The Lazy Vegetarian

Chili's Smokehouse Bacon Triple-the-Cheese Big Mouth Burger. Say it three times fast. It's a mouthful, in every sense. It's a big burger, and that "extra thick bacon" is more like "thick slices of fried ham." Try eating it after a the Triple dipper Appetizer. It's not easy, but I did it. Cause I like to stuff my stomach full of meat and then complain about how full I am.

I've thought frequently about becoming a vegetarian, but I'm not sure I could give up the occasional hamburger. There is nothing better than a burger when it's past dinner time and you've skipped lunch.

This is, I admit, a stupid reason not to become a vegetarian. "I would do this," I'm saying, "except that it's difficult." Every time I hear Michael Pollan talking about the food industry, I think again about giving up meat. And I have to admit, I find the whole thing kinda sexy. I've always found that there's something alluring about a girl who is vegetarian.
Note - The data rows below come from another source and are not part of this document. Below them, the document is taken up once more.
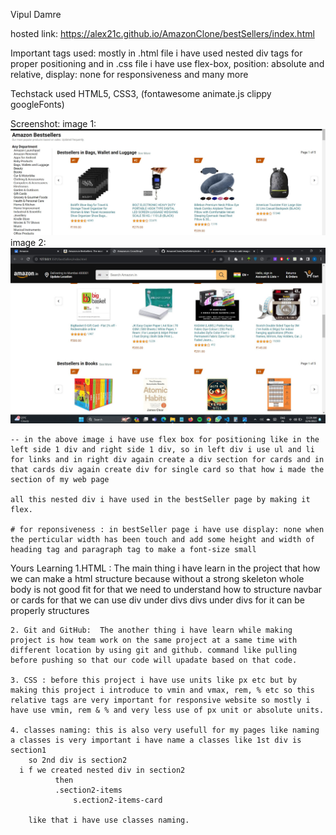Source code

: <!-- Name  -->
Vipul Damre

hosted link: https://alex21c.github.io/AmazonClone/bestSellers/index.html

Important tags used:
  mostly in .html file i have used nested div tags for proper positioning
  and in .css file i have use flex-box, position: absolute and relative, display: none for responsiveness and many more

Techstack used 
		HTML5, CSS3, (fontawesome animate.js clippy googleFonts)

Screenshot:
    image 1: 	![Alt text](./images/image.png)
    image 2:  ![Alt text](./images/image1.png)

    -- in the above image i have use flex box for positioning like in the left side 1 div and right side 1 div, so in left div i use ul and li for links and in right div again create a div section for cards and in that cards div again create div for single card so that how i made the section of my web page

    all this nested div i have used in the bestSeller page by making it flex.

    # for reponsiveness : in bestSeller page i have use display: none when the perticular width has been touch and add some height and width of heading tag and paragraph tag to make a font-size small

Yours Learning 
    1.HTML : The main thing i have learn in the project that how we can make a html structure because without a strong skeleton whole body is not good fit for that we need to understand how to structure navbar or cards for that we can use div under divs divs under divs for it can be properly structures

    2. Git and GitHub:  The another thing i have learn while making project is how team work on the same project at a same time with different location by using git and github. command like pulling before pushing so that our code will upadate based on that code.

    3. CSS : before this project i have use units like px etc but by making this project i introduce to vmin and vmax, rem, % etc so this relative tags are very important for responsive website so mostly i have use vmin, rem & % and very less use of px unit or absolute units.

    4. classes naming: this is also very usefull for my pages like naming a classes is very important i have name a classes like 1st div is section1
        so 2nd div is section2
      i f we created nested div in section2
              then
              .section2-items
                  s.ection2-items-card

        like that i have use classes naming.
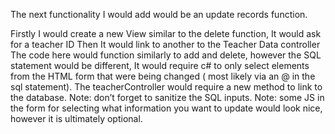 ﻿The next functionality I would add would be an update records function.

Firstly I would create  a new View similar to the delete function, It would ask for a teacher ID 
Then It would link to another to the Teacher Data controller
The code here would function similarly to add and delete, however the SQL statement would be different, It would require c# to only select elements from the HTML form that were being changed ( most likely via an @ in the sql statement).
The teacherController would require a new method to link to the database.
Note: don’t forget to sanitize the SQL inputs.
Note: some JS in the form for selecting what information you want to update would look nice, however it is ultimately optional. 
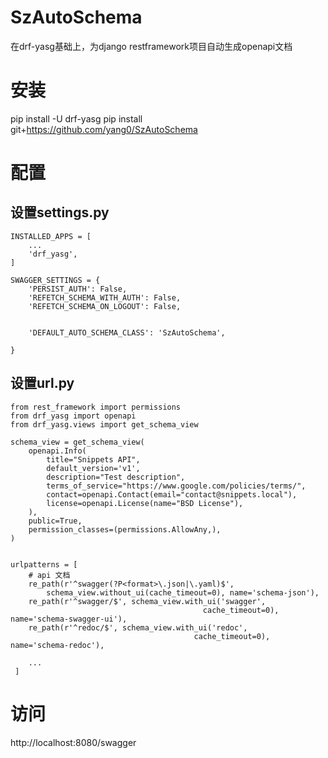 # SzAutoSchema
在drf-yasg基础上，为django restframework项目自动生成openapi文档



# 安装
pip install -U drf-yasg
pip install git+https://github.com/yang0/SzAutoSchema


# 配置
设置settings.py
-----------------------------------------
    INSTALLED_APPS = [
        ...
        'drf_yasg',
    ]

    SWAGGER_SETTINGS = {
	    'PERSIST_AUTH': False,
	    'REFETCH_SCHEMA_WITH_AUTH': False,
	    'REFETCH_SCHEMA_ON_LOGOUT': False,


	    'DEFAULT_AUTO_SCHEMA_CLASS': 'SzAutoSchema',

	}


设置url.py
-----------------------------------------
	from rest_framework import permissions
	from drf_yasg import openapi
	from drf_yasg.views import get_schema_view

	schema_view = get_schema_view(
	    openapi.Info(
	        title="Snippets API",
	        default_version='v1',
	        description="Test description",
	        terms_of_service="https://www.google.com/policies/terms/",
	        contact=openapi.Contact(email="contact@snippets.local"),
	        license=openapi.License(name="BSD License"),
	    ),
	    public=True,
	    permission_classes=(permissions.AllowAny,),
	)


	urlpatterns = [
		# api 文档
	    re_path(r'^swagger(?P<format>\.json|\.yaml)$',
	        schema_view.without_ui(cache_timeout=0), name='schema-json'),
	    re_path(r'^swagger/$', schema_view.with_ui('swagger',
	                                           cache_timeout=0), name='schema-swagger-ui'),
	    re_path(r'^redoc/$', schema_view.with_ui('redoc',
	                                         cache_timeout=0), name='schema-redoc'),

	    ...
	 ]



# 访问
http://localhost:8080/swagger
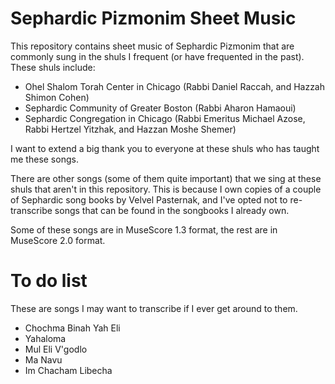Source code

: # Sephardic Pizmonim Sheet Music

This repository contains sheet music of Sephardic Pizmonim that are commonly
sung in the shuls I frequent (or have frequented in the past). These shuls include:

 * Ohel Shalom Torah Center in Chicago (Rabbi Daniel Raccah, and Hazzah Shimon
   Cohen)
 * Sephardic Community of Greater Boston (Rabbi Aharon Hamaoui)
 * Sephardic Congregation in Chicago (Rabbi Emeritus Michael Azose, Rabbi
   Hertzel Yitzhak, and Hazzan Moshe Shemer)

I want to extend a big thank you to everyone at these shuls who has taught me these songs.

There are other songs (some of them quite important) that we sing at these
shuls that aren't in this repository. This is because I own copies of a couple
of Sephardic song books by Velvel Pasternak, and I've opted not to
re-transcribe songs that can be found in the songbooks I already own.

Some of these songs are in MuseScore 1.3 format, the rest are in MuseScore 2.0 format.

# To do list

These are songs I may want to transcribe if I ever get around to them.

 * Chochma Binah Yah Eli
 * Yahaloma
 * Mul Eli V'godlo
 * Ma Navu
 * Im Chacham Libecha
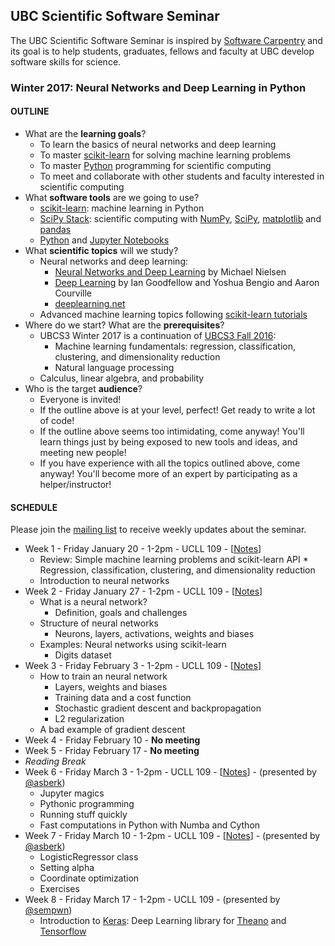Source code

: ## UBC Scientific Software Seminar

The UBC Scientific Software Seminar is inspired by [Software Carpentry](http://software-carpentry.org/) and its goal is to help students, graduates, fellows and faculty at UBC develop software skills for science.

### Winter 2017: Neural Networks and Deep Learning in Python

#### OUTLINE

* What are the **learning goals**?
  * To learn the basics of neural networks and deep learning
  * To master [scikit-learn](http://scikit-learn.org) for solving machine learning problems
  * To master [Python](https://www.python.org/) programming for scientific computing
  * To meet and collaborate with other students and faculty interested in scientific computing
* What **software tools** are we going to use?
  * [scikit-learn](http://scikit-learn.org/): machine learning in Python
  * [SciPy Stack](http://scipy.org/): scientific computing with [NumPy](http://www.numpy.org/), [SciPy](http://scipy.org/), [matplotlib](http://matplotlib.org/) and [pandas](http://pandas.pydata.org/)
  * [Python](https://www.python.org/) and [Jupyter Notebooks](http://jupyter.org/)
* What **scientific topics** will we study?
  * Neural networks and deep learning:
    * [Neural Networks and Deep Learning](http://neuralnetworksanddeeplearning.com/) by Michael Nielsen
    * [Deep Learning](http://www.deeplearningbook.org/) by Ian Goodfellow and Yoshua Bengio and Aaron Courville
    * [deeplearning.net](http://deeplearning.net/)
  * Advanced machine learning topics following [scikit-learn tutorials](http://scikit-learn.org/stable/tutorial/basic/tutorial.html)
* Where do we start? What are the **prerequisites**?
  * UBCS3 Winter 2017 is a continuation of [UBCS3 Fall 2016](https://github.com/ubcs3/2016-Fall):
    * Machine learning fundamentals: regression, classification, clustering, and dimensionality reduction
    * Natural language processing
  * Calculus, linear algebra, and probability
* Who is the target **audience**?
  * Everyone is invited!
  * If the outline above is at your level, perfect! Get ready to write a lot of code!
  * If the outline above seems too intimidating, come anyway! You'll learn things just by being exposed to new tools and ideas, and meeting new people!
  * If you have experience with all the topics outlined above, come anyway! You'll become more of an expert by participating as a helper/instructor!

#### SCHEDULE

Please join the [mailing list](https://survey.ubc.ca/s/ubcs3-mailing-list/) to receive weekly updates about the seminar.

* Week 1 - Friday January 20 - 1-2pm - UCLL 109 - [[Notes](notes-2017-01-20.ipynb)]
  * Review: Simple machine learning problems and scikit-learn API
        * Regression, classification, clustering, and dimensionality reduction
  * Introduction to neural networks
* Week 2 - Friday January 27 - 1-2pm - UCLL 109 - [[Notes](notes-2017-01-27.ipynb)]
  * What is a neural network?
    * Definition, goals and challenges
  * Structure of neural networks
    * Neurons, layers, activations, weights and biases
  * Examples: Neural networks using scikit-learn
    * Digits dataset
* Week 3 - Friday February 3 - 1-2pm - UCLL 109 - [[Notes](notes-2017-02-03.ipynb)]
  * How to train an neural network
    * Layers, weights and biases
    * Training data and a cost function
    * Stochastic gradient descent and backpropagation
    * L2 regularization
  * A bad example of gradient descent
* Week 4 - Friday February 10 - **No meeting**
* Week 5 - Friday February 17 - **No meeting**
* *Reading Break*
* Week 6 - Friday March 3 - 1-2pm - UCLL 109 - [[Notes](notes-aaron-full-2017-03-03.ipynb)] - (presented by [@asberk](https://github.com/asberk))
  * Jupyter magics
  * Pythonic programming
  * Running stuff quickly
  * Fast computations in Python with Numba and Cython
* Week 7 - Friday March 10 - 1-2pm - UCLL 109 - [[Notes](notes-aaron-full-2017-03-10.ipynb)] - (presented by [@asberk](https://github.com/asberk))
  * LogisticRegressor class
  * Setting alpha
  * Coordinate optimization
  * Exercises
* Week 8 - Friday March 17 - 1-2pm - UCLL 109 - (presented by [@sempwn](https://github.com/sempwn))
  * Introduction to [Keras](https://keras.io/): Deep Learning library for [Theano](http://deeplearning.net/software/theano/) and [Tensorflow](https://www.tensorflow.org/)
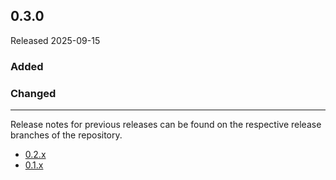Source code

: ## 0.3.0

Released 2025-09-15

### Added

### Changed

---

Release notes for previous releases can be found on the respective release 
branches of the repository.

<!-- ARCHIVE_START -->
* [0.2.x](https://github.com/credibil/tempo/blob/release-0.2.0/RELEASES.md)
* [0.1.x](https://github.com/credibil/core/blob/release-0.1.0/RELEASES.md)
When it comes down to it, I've just been too lazy to give up meat. It's so much trouble finding the right restaurants, requesting the vegetarian meal on the plane, asking your friends to make a vegetarian option when you visit, though I also think that's kind of the point.

Cooking more might solve my problem. Considering how much money I will be making in New York City beginning next month, I'll need to be cooking a little more and eating out a lot less. And cooking meat is too much trouble. How do I know which kind of meat to buy, and then I have to thaw it, and how long do I cook it? It's too easy to give yourself salmonella. So I generally stick with rice and beans, peanut butter and jelly, and cereal. Easy. Relatively ethical, sure, but honestly, I'd be acting once again out of laziness. At least I can feel good about being lazy, though, instead of uncomfortably full.